■ What you have to do
Between the line containing "server/config/passport-provider.ts | We" and the line containing "Defines route handlers" lies a run of lines; give that run again exactly, with both of those lines, and nothing else from the entries below.
··· Dataset excerpts
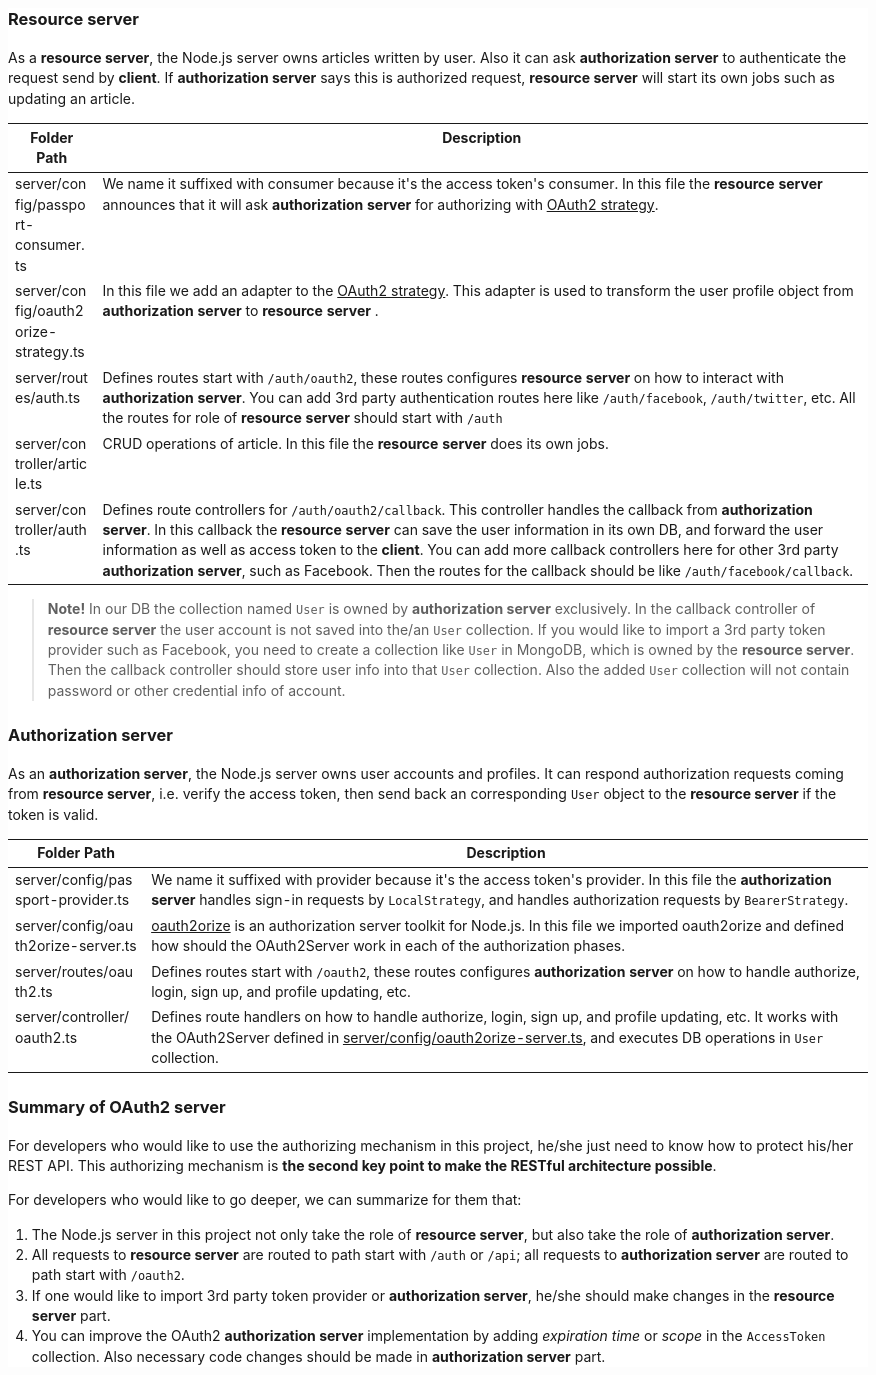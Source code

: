 ### Resource server

As a **resource server**, the Node.js server owns articles written by user.
Also it can ask **authorization server** to authenticate the request send by **client**.
If **authorization server** says this is authorized request, **resource server** will start its own jobs such as updating an article.

| Folder Path                        | Description                                                           |
| ---------------------------------- | --------------------------------------------------------------------- |
| server/config/passport-consumer.ts | We name it suffixed with consumer because it's the access token's consumer. In this file the **resource server** announces that it will ask **authorization server** for authorizing with [OAuth2 strategy](https://github.com/jaredhanson/passport-oauth2). |
| server/config/oauth2orize-strategy.ts| In this file we add an adapter to the [OAuth2 strategy](https://github.com/jaredhanson/passport-oauth2). This adapter is used to transform the user profile object from **authorization server** to **resource server** . |
| server/routes/auth.ts              | Defines routes start with `/auth/oauth2`, these routes configures **resource server** on how to interact with **authorization server**. You can add 3rd party authentication routes here like `/auth/facebook`, `/auth/twitter`, etc. All the routes for role of **resource server** should start with `/auth` |
| server/controller/article.ts       | CRUD operations of article. In this file the **resource server** does its own jobs. |
| server/controller/auth.ts          | Defines route controllers for `/auth/oauth2/callback`. This controller handles the callback from **authorization server**. In this callback the **resource server** can save the user information in its own DB, and forward the user information as well as access token to the **client**. You can add more callback controllers here for other 3rd party **authorization server**, such as Facebook. Then the routes for the callback should be like `/auth/facebook/callback`. |

> **Note!** In our DB the collection named `User` is owned by **authorization server** exclusively. In the callback controller of **resource server** the user account is not saved into the/an `User` collection. If you would like to import a 3rd party token provider such as Facebook, you need to create a collection like `User` in MongoDB, which is owned by the **resource server**. Then the callback controller should store user info into that `User` collection. Also the added `User` collection will not contain password or other credential info of account.

### Authorization server

As an **authorization server**, the Node.js server owns user accounts and profiles.
It can respond authorization requests coming from **resource server**, i.e. verify the access token, then send back an corresponding `User` object to the **resource server** if the token is valid.

| Folder Path                        | Description                                                           |
| ---------------------------------- | --------------------------------------------------------------------- |
| server/config/passport-provider.ts | We name it suffixed with provider because it's the access token's provider. In this file the **authorization server** handles sign-in requests by `LocalStrategy`, and handles authorization requests by `BearerStrategy`. |
| server/config/oauth2orize-server.ts| [oauth2orize](https://github.com/jaredhanson/oauth2orize) is an authorization server toolkit for Node.js. In this file we imported oauth2orize and defined how should the OAuth2Server work in each of the authorization phases. |
| server/routes/oauth2.ts            | Defines routes start with `/oauth2`, these routes configures **authorization server** on how to handle authorize, login, sign up, and profile updating, etc. |
| server/controller/oauth2.ts        | Defines route handlers on how to handle authorize, login, sign up, and profile updating, etc. It works with the OAuth2Server defined in [server/config/oauth2orize-server.ts](server/config/oauth2orize-server.ts), and executes DB operations in `User` collection. |

### Summary of OAuth2 server

For developers who would like to use the authorizing mechanism in this project, he/she just need to know how to protect his/her REST API.
This authorizing mechanism is **the second key point to make the RESTful architecture possible**.

For developers who would like to go deeper, we can summarize for them that:

1. The Node.js server in this project not only take the role of **resource server**, but also take the role of **authorization server**.
2. All requests to **resource server** are routed to path start with `/auth` or `/api`; all requests to **authorization server** are routed to path start with `/oauth2`.
3. If one would like to import 3rd party token provider or **authorization server**, he/she should make changes in the **resource server** part.
4. You can improve the OAuth2 **authorization server** implementation by adding *expiration time* or *scope* in the `AccessToken` collection. Also necessary code changes should be made in **authorization server** part.
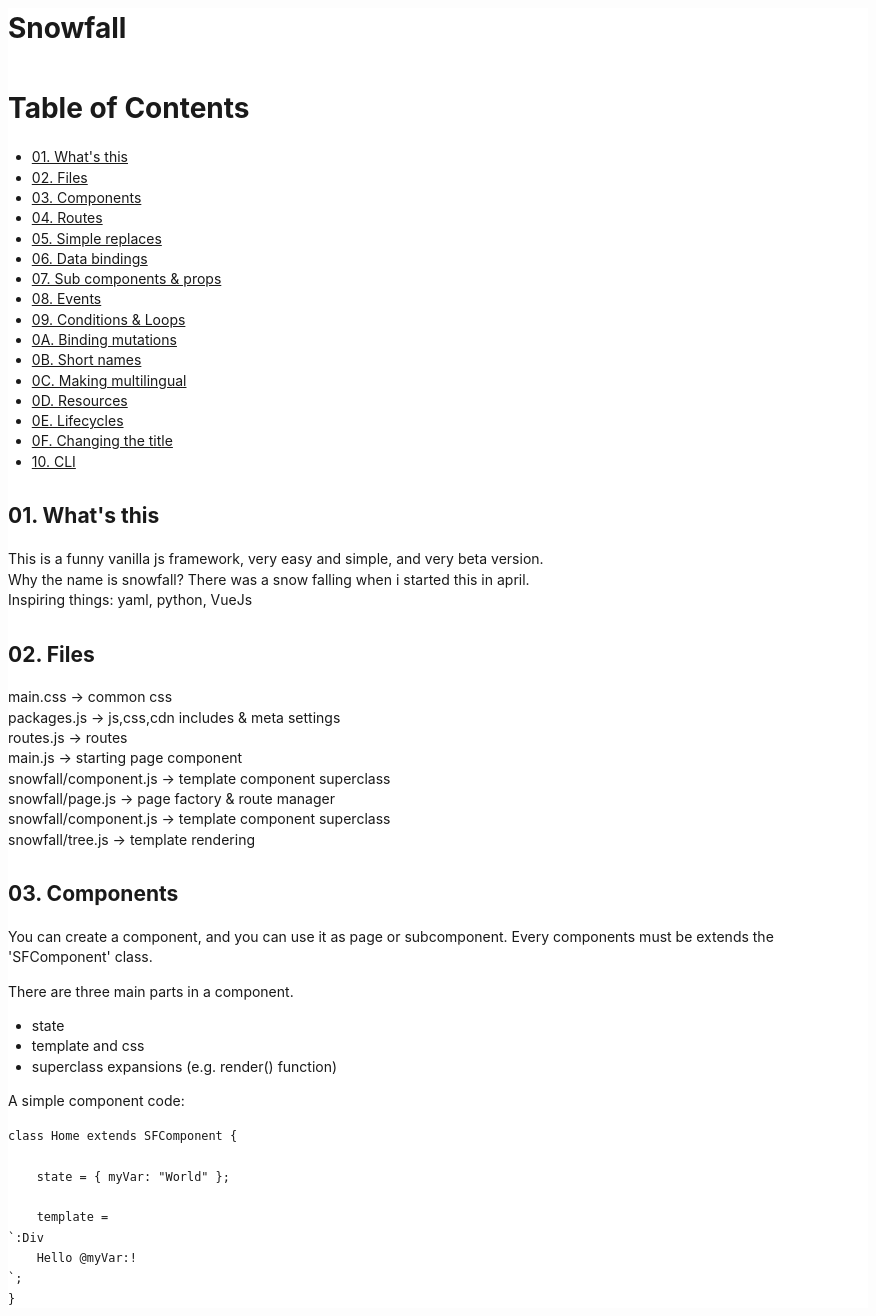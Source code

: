 # **Snowfall**

# Table of Contents
* [01. What's this](#toc1)
* [02. Files](#toc2)
* [03. Components](#toc3)
* [04. Routes](#toc4)
* [05. Simple replaces](#toc5)
* [06. Data bindings](#toc6)
* [07. Sub components & props](#toc7)
* [08. Events](#toc8)
* [09. Conditions & Loops](#toc9)
* [0A. Binding mutations](#toc10)
* [0B. Short names](#toc11)
* [0C. Making multilingual](#toc12)
* [0D. Resources](#toc13)
* [0E. Lifecycles](#toc14)
* [0F. Changing the title](#toc15)
* [10. CLI](#toc16)

## 01. What's this
This is a funny vanilla js framework, very easy and simple, and very beta version.   
Why the name is snowfall? There was a snow falling when i started this in april.   
Inspiring things: yaml, python, VueJs

## 02. Files

main.css -> common css   
packages.js -> js,css,cdn includes & meta settings   
routes.js -> routes   
main.js -> starting page component   
snowfall/component.js -> template component superclass   
snowfall/page.js -> page factory & route manager   
snowfall/component.js -> template component superclass   
snowfall/tree.js -> template rendering   

## 03. Components

You can create a component, and you can use it as page or subcomponent.
Every components must be extends the 'SFComponent' class.   

There are three main parts in a component.   
* state
* template and css
* superclass expansions (e.g. render() function)

A simple component code:
```
class Home extends SFComponent {

    state = { myVar: "World" };

    template = 
`:Div
    Hello @myVar:!
`;
}

```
······
■ Your response
| server/config/passport-provider.ts | We name it suffixed with provider because it's the access token's provider. In this file the **authorization server** handles sign-in requests by `LocalStrategy`, and handles authorization requests by `BearerStrategy`. |
| server/config/oauth2orize-server.ts| [oauth2orize](https://github.com/jaredhanson/oauth2orize) is an authorization server toolkit for Node.js. In this file we imported oauth2orize and defined how should the OAuth2Server work in each of the authorization phases. |
| server/routes/oauth2.ts            | Defines routes start with `/oauth2`, these routes configures **authorization server** on how to handle authorize, login, sign up, and profile updating, etc. |
| server/controller/oauth2.ts        | Defines route handlers on how to handle authorize, login, sign up, and profile updating, etc. It works with the OAuth2Server defined in [server/config/oauth2orize-server.ts](server/config/oauth2orize-server.ts), and executes DB operations in `User` collection. |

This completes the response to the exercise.